Petit-fils et fils de tailleurs de pierre reconnus à Moissac, André Abbal est « né, dit-on, un marteau à la main » . Même s’il s’adonne au modelage à ses débuts, pétrissant la glaise dans le goût de l’époque, il garde la nostalgie de la pierre (Génie Luttant, 1913). A la fin de la guerre, le sculpteur décide de ne plus perdre de temps et de répandre autour de lui, ce qu’il pense être la « Vraie Sculpture » qu’il appela la Taille directe. Sa quête effrénée lui vaudra le surnom d’«apôtre de la taille directe».

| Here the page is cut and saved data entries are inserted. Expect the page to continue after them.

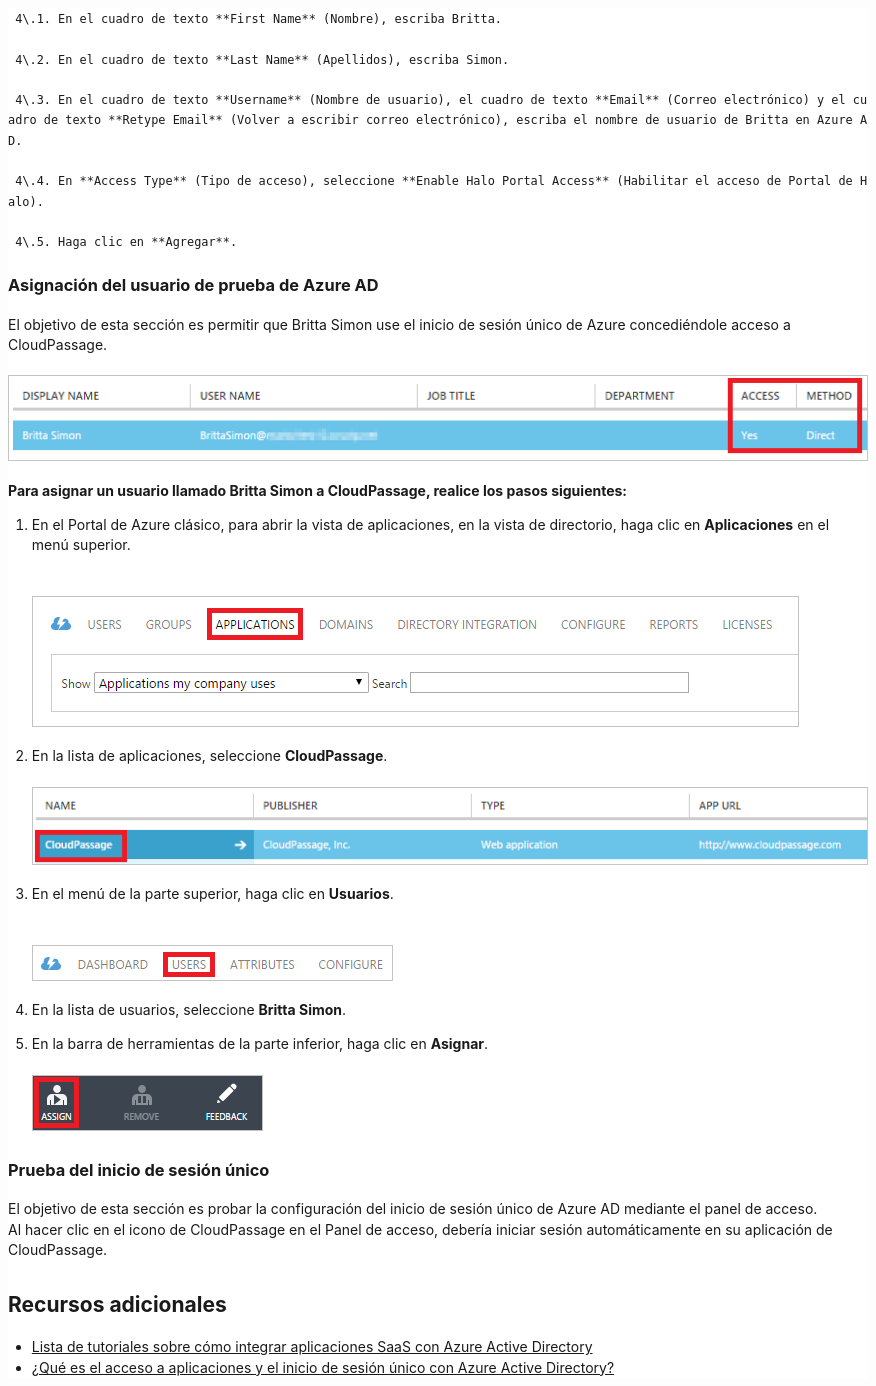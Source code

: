      4\.1. En el cuadro de texto **First Name** (Nombre), escriba Britta.

     4\.2. En el cuadro de texto **Last Name** (Apellidos), escriba Simon.

     4\.3. En el cuadro de texto **Username** (Nombre de usuario), el cuadro de texto **Email** (Correo electrónico) y el cuadro de texto **Retype Email** (Volver a escribir correo electrónico), escriba el nombre de usuario de Britta en Azure AD.

     4\.4. En **Access Type** (Tipo de acceso), seleccione **Enable Halo Portal Access** (Habilitar el acceso de Portal de Halo).

     4\.5. Haga clic en **Agregar**.










### Asignación del usuario de prueba de Azure AD

El objetivo de esta sección es permitir que Britta Simon use el inicio de sesión único de Azure concediéndole acceso a CloudPassage.<br><br>![Asignar usuario][30]

**Para asignar un usuario llamado Britta Simon a CloudPassage, realice los pasos siguientes:**

1. En el Portal de Azure clásico, para abrir la vista de aplicaciones, en la vista de directorio, haga clic en **Aplicaciones** en el menú superior. <br> <br><br>![Asignar usuario][26]
2. En la lista de aplicaciones, seleccione **CloudPassage**. <br><br>![Asignar usuario][27]
1. En el menú de la parte superior, haga clic en **Usuarios**.<br> <br><br>![Asignar usuario][25]
1. En la lista de usuarios, seleccione **Britta Simon**.

2. En la barra de herramientas de la parte inferior, haga clic en **Asignar**. <br><br>![Asignar usuario][29]



### Prueba del inicio de sesión único

El objetivo de esta sección es probar la configuración del inicio de sesión único de Azure AD mediante el panel de acceso.<br> Al hacer clic en el icono de CloudPassage en el Panel de acceso, debería iniciar sesión automáticamente en su aplicación de CloudPassage.


## Recursos adicionales

* [Lista de tutoriales sobre cómo integrar aplicaciones SaaS con Azure Active Directory](active-directory-saas-tutorial-list.md)
* [¿Qué es el acceso a aplicaciones y el inicio de sesión único con Azure Active Directory?](active-directory-appssoaccess-whatis.md)


[1]: ./media/active-directory-saas-cloudpassage-tutorial/tutorial_general_01.png
[2]: ./media/active-directory-saas-cloudpassage-tutorial/tutorial_general_02.png
[3]: ./media/active-directory-saas-cloudpassage-tutorial/tutorial_general_03.png
[4]: ./media/active-directory-saas-cloudpassage-tutorial/tutorial_general_04.png
[5]: ./media/active-directory-saas-cloudpassage-tutorial/tutorial_cloudpassage_01.png
[6]: ./media/active-directory-saas-cloudpassage-tutorial/tutorial_cloudpassage_02.png
[7]: ./media/active-directory-saas-cloudpassage-tutorial/tutorial_general_05.png
[8]: ./media/active-directory-saas-cloudpassage-tutorial/tutorial_cloudpassage_03.png
[9]: ./media/active-directory-saas-cloudpassage-tutorial/tutorial_cloudpassage_04.png
[10]: ./media/active-directory-saas-cloudpassage-tutorial/tutorial_cloudpassage_05.png
[11]: ./media/active-directory-saas-cloudpassage-tutorial/tutorial_cloudpassage_06.png
[12]: ./media/active-directory-saas-cloudpassage-tutorial/tutorial_cloudpassage_07.png
[13]: ./media/active-directory-saas-cloudpassage-tutorial/tutorial_cloudpassage_08.png
[14]: ./media/active-directory-saas-cloudpassage-tutorial/tutorial_cloudpassage_09.png
[15]: ./media/active-directory-saas-cloudpassage-tutorial/tutorial_cloudpassage_10.png
[16]: ./media/active-directory-saas-cloudpassage-tutorial/tutorial_cloudpassage_11.png
[17]: ./media/active-directory-saas-cloudpassage-tutorial/tutorial_general_10.png
[18]: ./media/active-directory-saas-cloudpassage-tutorial/tutorial_general_11.png
[19]: ./media/active-directory-saas-cloudpassage-tutorial/tutorial_general_12.png
[20]: ./media/active-directory-saas-cloudpassage-tutorial/tutorial_general_14.png
[21]: ./media/active-directory-saas-cloudpassage-tutorial/tutorial_cloudpassage_14.png
[22]: ./media/active-directory-saas-cloudpassage-tutorial/tutorial_cloudpassage_15.png
[23]: ./media/active-directory-saas-cloudpassage-tutorial/tutorial_cloudpassage_16.png
[24]: ./media/active-directory-saas-cloudpassage-tutorial/tutorial_cloudpassage_17.png
[25]: ./media/active-directory-saas-cloudpassage-tutorial/tutorial_general_15.png
[26]: ./media/active-directory-saas-cloudpassage-tutorial/tutorial_cloudpassage_12.png
[27]: ./media/active-directory-saas-cloudpassage-tutorial/tutorial_cloudpassage_13.png
[28]: ./media/active-directory-saas-cloudpassage-tutorial/tutorial_cloudpassage_15.png
[29]: ./media/active-directory-saas-cloudpassage-tutorial/tutorial_general_16.png
[30]: ./media/active-directory-saas-cloudpassage-tutorial/tutorial_general_17.png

« Vous me demandez ce qu’est la vraie sculpture ; je ne saurais mieux vous répondre que ne ferais n’importe qui, même un enfant ! Il n’y a de vraie sculpture que faite avec un bon ciseau et un maillet agile ».
L’esthétique d’André Abbal s’inscrit dans la mouvance figurative classique, celle des sculpteurs soucieux de rester fidèles à la figure tout en réinterprétant la nature à partir des lois de l’époque classique. Il tint une place à l’échelle nationale et fut très présent lors de l’Exposition des Arts Décoratifs de 1925 et de l’Exposition Internationale de 1937 avec des œuvres comme La Sculpture ou le Labour. Cette dernière manifestation est d’ailleurs l’illustration même d’un classicisme triomphant au sommet de sa gloire.